A more radical departure from the classic real effective exchange rate is the greater emphasis placed on levels of competitiveness. The standard measures of relative costs and prices are limited by dependence on a quite arbitrary choice of base year. They do not allow statements such as "unit labour costs were X% higher in country X than in country Y in 1990" to be made; only statements about relative changes are possible. Yet popular assertions about actual differences in labour costs are legion. Translating this perception into operational measures has, however, always faced formidable difficulties - notably as regards the valuation of output at a consistent set of prices. But the considerable research effort made in recent years to develop carefully constructed measures of relative productivity and to compute detailed estimates of purchasing power parities has begun to tip the scales in favour of developing level-based measures, at least for a number of industrial countries. Section IV reviews some recent work in this area.
A final element of recent efforts to broaden the scope of competitiveness measures is the greater attention paid to non-manufacturing: as the relative importance of manufacturing industry declines, the need for such a re-emphasis is likely to grow.
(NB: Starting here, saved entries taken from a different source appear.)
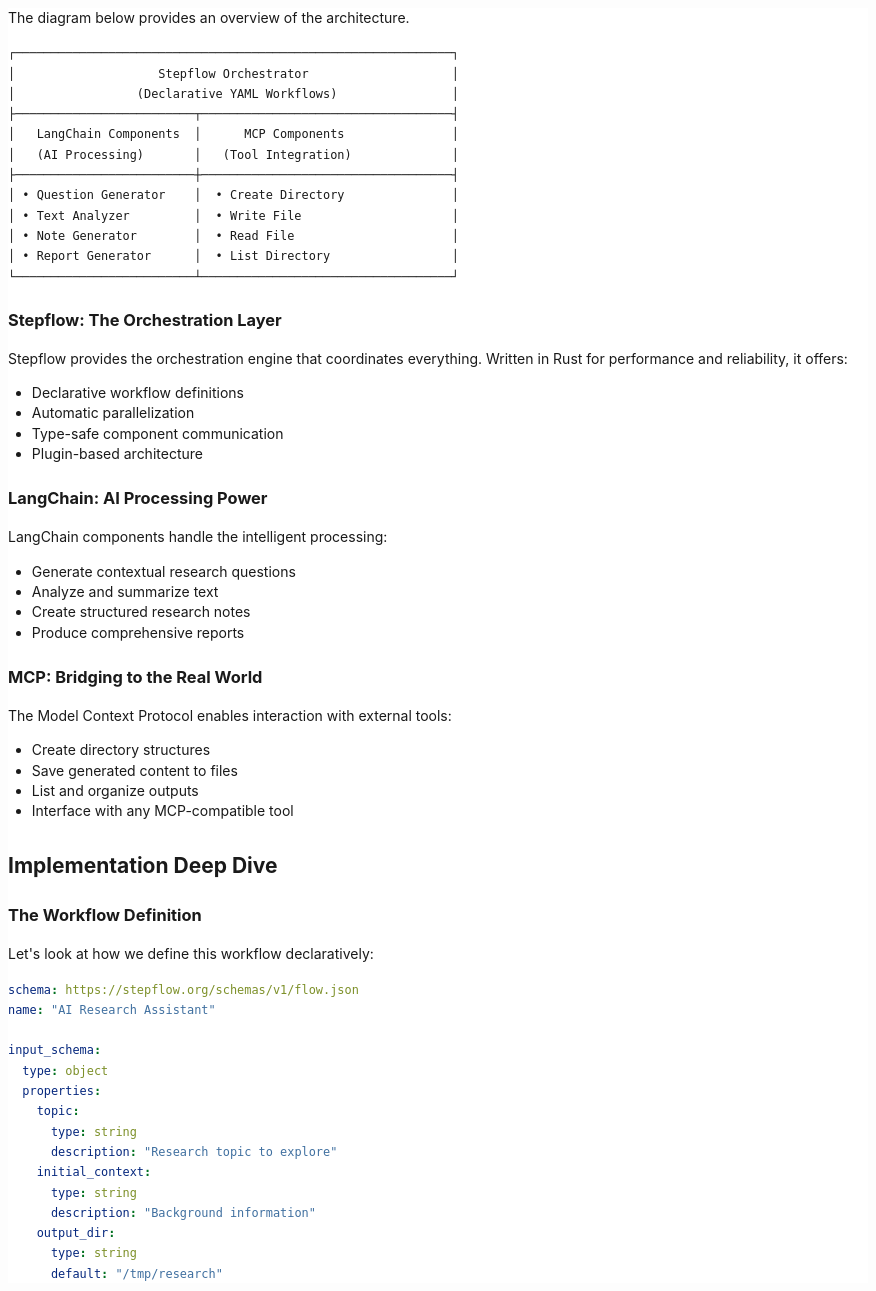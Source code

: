 The diagram below provides an overview of the architecture. 

```
┌─────────────────────────────────────────────────────────────┐
│                    Stepflow Orchestrator                    │
│                 (Declarative YAML Workflows)                │
├─────────────────────────┬───────────────────────────────────┤
│   LangChain Components  │      MCP Components               │
│   (AI Processing)       │   (Tool Integration)              │
├─────────────────────────┼───────────────────────────────────┤
│ • Question Generator    │  • Create Directory               │
│ • Text Analyzer         │  • Write File                     │
│ • Note Generator        │  • Read File                      │
│ • Report Generator      │  • List Directory                 │
└─────────────────────────┴───────────────────────────────────┘
```

### Stepflow: The Orchestration Layer

Stepflow provides the orchestration engine that coordinates everything. Written in Rust for performance and reliability, it offers:
- Declarative workflow definitions
- Automatic parallelization
- Type-safe component communication
- Plugin-based architecture

### LangChain: AI Processing Power

LangChain components handle the intelligent processing:
- Generate contextual research questions
- Analyze and summarize text
- Create structured research notes
- Produce comprehensive reports

### MCP: Bridging to the Real World

The Model Context Protocol enables interaction with external tools:
- Create directory structures
- Save generated content to files
- List and organize outputs
- Interface with any MCP-compatible tool

## Implementation Deep Dive

### The Workflow Definition

Let's look at how we define this workflow declaratively:

```yaml
schema: https://stepflow.org/schemas/v1/flow.json
name: "AI Research Assistant"

input_schema:
  type: object
  properties:
    topic:
      type: string
      description: "Research topic to explore"
    initial_context:
      type: string
      description: "Background information"
    output_dir:
      type: string
      default: "/tmp/research"

```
Not only are non-manufacturing outputs increasingly traded, but service inputs are frequently key components of traded goods even if these inputs are themselves not directly traded. The advent of detailed sectoral national accounts in most industrial countries has greatly widened the range of measures that can be construcred. The penultimate section of this paper uses national account statistics to take an empirical look at the distinction between tradable and non-tradable goods production, examining in particular relative productivity and profitability. This analysis is, of course. highly preliminary; nevertheless, it does serve to warn against placing undue reliance on any one measure, and also uncovers other important aspects or symptoms of competitiveness.
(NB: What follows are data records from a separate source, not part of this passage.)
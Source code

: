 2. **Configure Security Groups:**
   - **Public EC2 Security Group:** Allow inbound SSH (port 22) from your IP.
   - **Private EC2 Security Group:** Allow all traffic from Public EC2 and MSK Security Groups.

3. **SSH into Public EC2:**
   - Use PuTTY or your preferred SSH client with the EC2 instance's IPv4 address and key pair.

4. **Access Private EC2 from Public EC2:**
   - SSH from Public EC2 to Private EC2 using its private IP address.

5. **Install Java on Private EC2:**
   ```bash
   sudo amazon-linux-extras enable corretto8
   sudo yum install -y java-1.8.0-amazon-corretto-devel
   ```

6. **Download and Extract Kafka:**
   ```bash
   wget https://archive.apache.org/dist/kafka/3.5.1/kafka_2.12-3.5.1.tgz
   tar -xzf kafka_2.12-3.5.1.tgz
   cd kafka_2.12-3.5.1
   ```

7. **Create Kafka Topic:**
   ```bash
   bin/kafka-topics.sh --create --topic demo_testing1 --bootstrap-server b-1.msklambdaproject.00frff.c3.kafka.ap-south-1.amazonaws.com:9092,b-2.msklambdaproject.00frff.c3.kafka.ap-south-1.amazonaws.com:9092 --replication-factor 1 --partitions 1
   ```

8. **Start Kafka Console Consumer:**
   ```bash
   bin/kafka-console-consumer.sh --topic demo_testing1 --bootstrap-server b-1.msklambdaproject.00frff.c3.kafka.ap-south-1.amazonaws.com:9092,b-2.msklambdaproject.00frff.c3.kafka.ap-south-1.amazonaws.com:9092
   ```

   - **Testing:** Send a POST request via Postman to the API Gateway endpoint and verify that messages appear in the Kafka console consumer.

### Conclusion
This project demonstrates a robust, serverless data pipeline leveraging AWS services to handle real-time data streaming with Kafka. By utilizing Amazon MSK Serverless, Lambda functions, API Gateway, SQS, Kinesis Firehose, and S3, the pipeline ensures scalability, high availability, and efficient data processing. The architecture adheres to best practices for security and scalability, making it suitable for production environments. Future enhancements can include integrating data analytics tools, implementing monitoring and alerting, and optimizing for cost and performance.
Looking carefully at all the different measures of competitiveness cannot but instil a good deal of reticence about basing strong conclusions on any one measure. Indeed, this is the single most important point underlined in the concluding section. Nevertheless, there are a number of conclusions that would seem to be borne out by several measures. The first concerns the competitiveness of the main areas. South-East Asia remains highly competitive. The United States has become more competitive in recent years. The Japanese situation was always more ambiguous because of marked differences between sectors, with the country appearing extremely competitive in certain goods - notably in the electronics area - and over-priced in others. At any event, the recent sharp appreciation of the yen brought about a marked loss in the country's earlier competitiveness. Europe was much worse placed than the others in the early 1990s, with many indicators pointing to a serious competitiveness problem. Exchange rate changes in recent months have gone some way towards alleviating this. The second conclusion is that a number of European countries had become relatively uncompetitive even within Europe: here too the exchange rate adjustments since September 1992 have done much to correct divergences in intra-European competitiveness.